*GOAL OF THE EXERCISE*.
Filter the records for lines holding the string "Video".

** Opening AVAILABLE DATA block **

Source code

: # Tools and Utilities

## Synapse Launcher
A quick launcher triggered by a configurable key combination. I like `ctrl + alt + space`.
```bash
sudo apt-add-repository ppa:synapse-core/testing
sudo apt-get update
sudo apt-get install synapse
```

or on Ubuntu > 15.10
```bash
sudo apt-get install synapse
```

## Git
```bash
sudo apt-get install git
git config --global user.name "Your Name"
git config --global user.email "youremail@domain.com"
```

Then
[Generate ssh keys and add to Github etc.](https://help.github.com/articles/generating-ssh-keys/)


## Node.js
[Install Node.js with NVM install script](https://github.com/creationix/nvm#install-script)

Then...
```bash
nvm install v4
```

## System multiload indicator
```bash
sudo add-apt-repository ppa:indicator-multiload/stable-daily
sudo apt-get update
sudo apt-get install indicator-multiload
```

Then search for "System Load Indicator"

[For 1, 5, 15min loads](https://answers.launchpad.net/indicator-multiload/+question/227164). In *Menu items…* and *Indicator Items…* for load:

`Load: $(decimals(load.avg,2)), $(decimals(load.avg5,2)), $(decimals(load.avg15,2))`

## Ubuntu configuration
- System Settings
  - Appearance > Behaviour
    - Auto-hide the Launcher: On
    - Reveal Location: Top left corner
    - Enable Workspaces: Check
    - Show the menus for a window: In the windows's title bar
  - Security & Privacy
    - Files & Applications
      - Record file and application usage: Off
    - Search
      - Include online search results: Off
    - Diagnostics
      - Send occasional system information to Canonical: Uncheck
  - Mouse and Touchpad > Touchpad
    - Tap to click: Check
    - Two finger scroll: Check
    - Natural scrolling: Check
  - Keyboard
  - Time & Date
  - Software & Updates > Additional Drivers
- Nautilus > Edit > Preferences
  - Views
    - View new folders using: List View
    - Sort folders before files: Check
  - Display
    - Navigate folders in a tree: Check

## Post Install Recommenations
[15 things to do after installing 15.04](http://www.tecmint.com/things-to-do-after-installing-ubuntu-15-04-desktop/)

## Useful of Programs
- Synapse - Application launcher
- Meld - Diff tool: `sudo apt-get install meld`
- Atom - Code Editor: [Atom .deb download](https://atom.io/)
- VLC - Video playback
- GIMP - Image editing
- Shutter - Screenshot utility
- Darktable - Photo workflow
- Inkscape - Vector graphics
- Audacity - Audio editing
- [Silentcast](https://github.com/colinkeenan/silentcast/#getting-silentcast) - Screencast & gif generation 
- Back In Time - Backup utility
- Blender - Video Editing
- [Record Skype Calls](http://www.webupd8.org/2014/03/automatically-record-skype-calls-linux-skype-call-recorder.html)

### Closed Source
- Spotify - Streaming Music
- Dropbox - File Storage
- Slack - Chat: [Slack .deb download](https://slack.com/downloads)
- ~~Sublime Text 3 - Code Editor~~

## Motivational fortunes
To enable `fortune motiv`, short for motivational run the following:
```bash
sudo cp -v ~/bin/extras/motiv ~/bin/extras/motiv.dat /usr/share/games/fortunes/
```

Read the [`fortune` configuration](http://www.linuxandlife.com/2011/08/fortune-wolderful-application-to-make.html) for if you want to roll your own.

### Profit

** Closing AVAILABLE DATA block **

*RESULT FOR THIS EXERCISE*.
- VLC - Video playback
- Blender - Video Editing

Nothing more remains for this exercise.